Elle plonge d’emblée le lecteur dans le monde qu’elle a créé, un monde horrible régi par des règles qui font froid dans le dos.
Bienvenue dans les États d’Amérique du Nord (EAN) !
Bienvenue dans un pays totalitaire dans lequel les individus sont priés d’obéir sans protester.
Bienvenue dans une société déshumanisée.
Bienvenue dans un pays dans lequel la vie a bien peu de prix et où les récalcitrants sont éliminés sans états d’âme.

Bienvenue !

Bienvenue dans un monde de sigles inquiétants : ADMD (Actions Disciplinaires contre les Menaces sur la Démocratie), BDSVC (Bureau Démocratique de Surveillance Volontaire Citoyenne), DDJSI (Département Disciplinaire de la Jeunesse et de la Sécurité Intérieure), et bien d’autres qui, mieux que de longues descriptions, font comprendre quel genre de vie on peut mener dans les EAN.
D’autant plus que cet état revendique pratiquer la Vraie Démocratie, et comme chacun sait, plus un pays se proclame « démocratique », jusque dans son nom, moins il l’est : nous connaissons tous des « République démocratique de… » et « République populaire démocratique de »… peu démocratiques en vérité !

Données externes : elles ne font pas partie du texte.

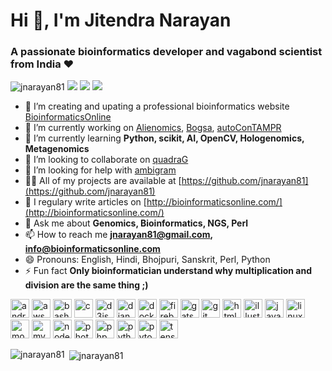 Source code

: <!--
**jnarayan81/jnarayan81** is a ✨ _special_ ✨ repository because its `README.md` (this file) appears on your GitHub profile.
-->

<h1 left="center">Hi 👋, I'm Jitendra Narayan</h1>
<h3 leftn="center">A passionate bioinformatics developer and vagabond scientist from India ❤</h3>

<p align="left"> <img src="https://komarev.com/ghpvc/?username=jnarayan81" alt="jnarayan81" /> <img src="https://img.shields.io/badge/OS-Linux-informational?style=flat&logo=linux&logoColor=white&color=2bbc8a" /> <img src="https://img.shields.io/badge/Shell-Bash-informational?style=flat&logo=gnu-bash&logoColor=white&color=2bbc8a" /> <img src="https://img.shields.io/badge/Perl-Lang-informational?style=flat&logo=perl&logoColor=white&color=2bbc8a" />  </p>


- 🔭 I’m creating and upating a professional bioinformatics website [BioinformaticsOnline](http://bioinformaticsonline.com/)
- 🔭 I’m currently working on [Alienomics](https://github.com/jnarayan81/Alienomics), [Bogsa](https://github.com/jnarayan81/bogsa), [autoConTAMPR](https://github.com/jnarayan81/autoConTAMPR)
- 🌱 I’m currently learning **Python, scikit, AI, OpenCV, Hologenomics, Metagenomics**
- 👯 I’m looking to collaborate on [quadraG](https://github.com/jnarayan81/quadraG)
- 🤝 I’m looking for help with [ambigram](https://github.com/jnarayan81/ambigram)
- 👨‍💻 All of my projects are available at [https://github.com/jnarayan81](https://github.com/jnarayan81)
- 📝 I regulary write articles on [http://bioinformaticsonline.com/](http://bioinformaticsonline.com/)
- 💬 Ask me about **Genomics, Bioinformatics, NGS, Perl**
- 📫 How to reach me **jnarayan81@gmail.com, info@bioinformaticsonline.com**
- 😄 Pronouns: English, Hindi, Bhojpuri, Sanskrit, Perl, Python 
- ⚡ Fun fact **Only bioinformatician understand why multiplication and division are the same thing ;)**

<p align="left"><img src="https://devicons.github.io/devicon/devicon.git/icons/android/android-original-wordmark.svg" alt="android" width="30" height="30"/> <img src="https://devicons.github.io/devicon/devicon.git/icons/amazonwebservices/amazonwebservices-original-wordmark.svg" alt="aws" width="30" height="30"/> <img src="https://www.vectorlogo.zone/logos/gnu_bash/gnu_bash-icon.svg" alt="bash" width="30" height="30"/> <img src="https://devicons.github.io/devicon/devicon.git/icons/c/c-original.svg" alt="c" width="30" height="30"/> <img src="https://devicons.github.io/devicon/devicon.git/icons/d3js/d3js-original.svg" alt="d3js" width="30" height="30"/> <img src="https://devicons.github.io/devicon/devicon.git/icons/django/django-original.svg" alt="django" width="30" height="30"/> <img src="https://devicons.github.io/devicon/devicon.git/icons/docker/docker-original-wordmark.svg" alt="docker" width="30" height="30"/> <img src="https://www.vectorlogo.zone/logos/firebase/firebase-icon.svg" alt="firebase" width="30" height="30"/> <img src="https://www.vectorlogo.zone/logos/gatsbyjs/gatsbyjs-icon.svg" alt="gatsby" width="30" height="30"/> <img src="https://www.vectorlogo.zone/logos/git-scm/git-scm-icon.svg" alt="git" width="30" height="30"/> <img src="https://devicons.github.io/devicon/devicon.git/icons/html5/html5-original-wordmark.svg" alt="html5" width="30" height="30"/> <img src="https://www.vectorlogo.zone/logos/adobe_illustrator/adobe_illustrator-icon.svg" alt="illustrator" width="30" height="30"/> <img src="https://devicons.github.io/devicon/devicon.git/icons/java/java-original-wordmark.svg" alt="java" width="30" height="30"/> <img src="https://devicons.github.io/devicon/devicon.git/icons/linux/linux-original.svg" alt="linux" width="30" height="30"/> <img src="https://devicons.github.io/devicon/devicon.git/icons/mongodb/mongodb-original-wordmark.svg" alt="mongodb" width="30" height="30"/> <img src="https://devicons.github.io/devicon/devicon.git/icons/mysql/mysql-original-wordmark.svg" alt="mysql" width="30" height="30"/> <img src="https://devicons.github.io/devicon/devicon.git/icons/nodejs/nodejs-original-wordmark.svg" alt="nodejs" width="30" height="30"/> <img src="https://devicons.github.io/devicon/devicon.git/icons/photoshop/photoshop-plain.svg" alt="photoshop" width="30" height="30"/> <img src="https://devicons.github.io/devicon/devicon.git/icons/php/php-original.svg" alt="php" width="30" height="30"/> <img src="https://devicons.github.io/devicon/devicon.git/icons/python/python-original.svg" alt="python" width="30" height="30"/> <img src="https://www.vectorlogo.zone/logos/pytorch/pytorch-icon.svg" alt="pytorch" width="30" height="30"/> <img src="https://www.vectorlogo.zone/logos/tensorflow/tensorflow-icon.svg" alt="tensorflow" width="30" height="30"/></p><p><img align="left" src="https://github-readme-stats.vercel.app/api/top-langs/?username=jnarayan81&layout=compact&hide=html" alt="jnarayan81" /></p>

<p>&nbsp;<img align="center" src="https://github-readme-stats.vercel.app/api?username=jnarayan81&show_icons=true" alt="jnarayan81" /></p>

<!--

<a href="https://github.com/jnarayan81/jnarayan81">
  <img align="center" src="https://github-readme-stats.vercel.app/api/top-langs/?username=jnarayan81&hide=java,html&title_color=ffffff&text_color=c9cacc&icon_color=2bbc8a&bg_color=1d1f21" />
</a>
<a href="https://github.com/jnarayan81/jnarayan81">
  <img align="center" src="https://github-readme-stats.vercel.app/api?username=jnarayan81&show_icons=true&line_height=27&count_private=true&title_color=ffffff&text_color=c9cacc&icon_color=2bbc8a&bg_color=1d1f21" alt="Jitendra's GitHub Stats" />
</a>

-->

Bienvenue dans une dictature dans laquelle seules les lectures autorisées sont accessibles, dans laquelle tout individu qui essaie de penser par lui-même est automatiquement suspect.
Bienvenue dans un régime fasciste qui surveille tout et tous.

Bienvenue !

Vous n’avez pas envie de venir ? Ce pays ne vous tente pas ? Je vous comprends !
Pourtant, j’ai aimé y aller, j’ai aimé en découvrir petit à petit le fonctionnement épouvantable.
J’ai aimé, même si j’ai tremblé, même si j’ai frissonné plus d’une fois : Joyce Carol Oates dévoile tout par de petites touches qui vous plongent dans cet univers terrifiant avec un réalisme redoutable.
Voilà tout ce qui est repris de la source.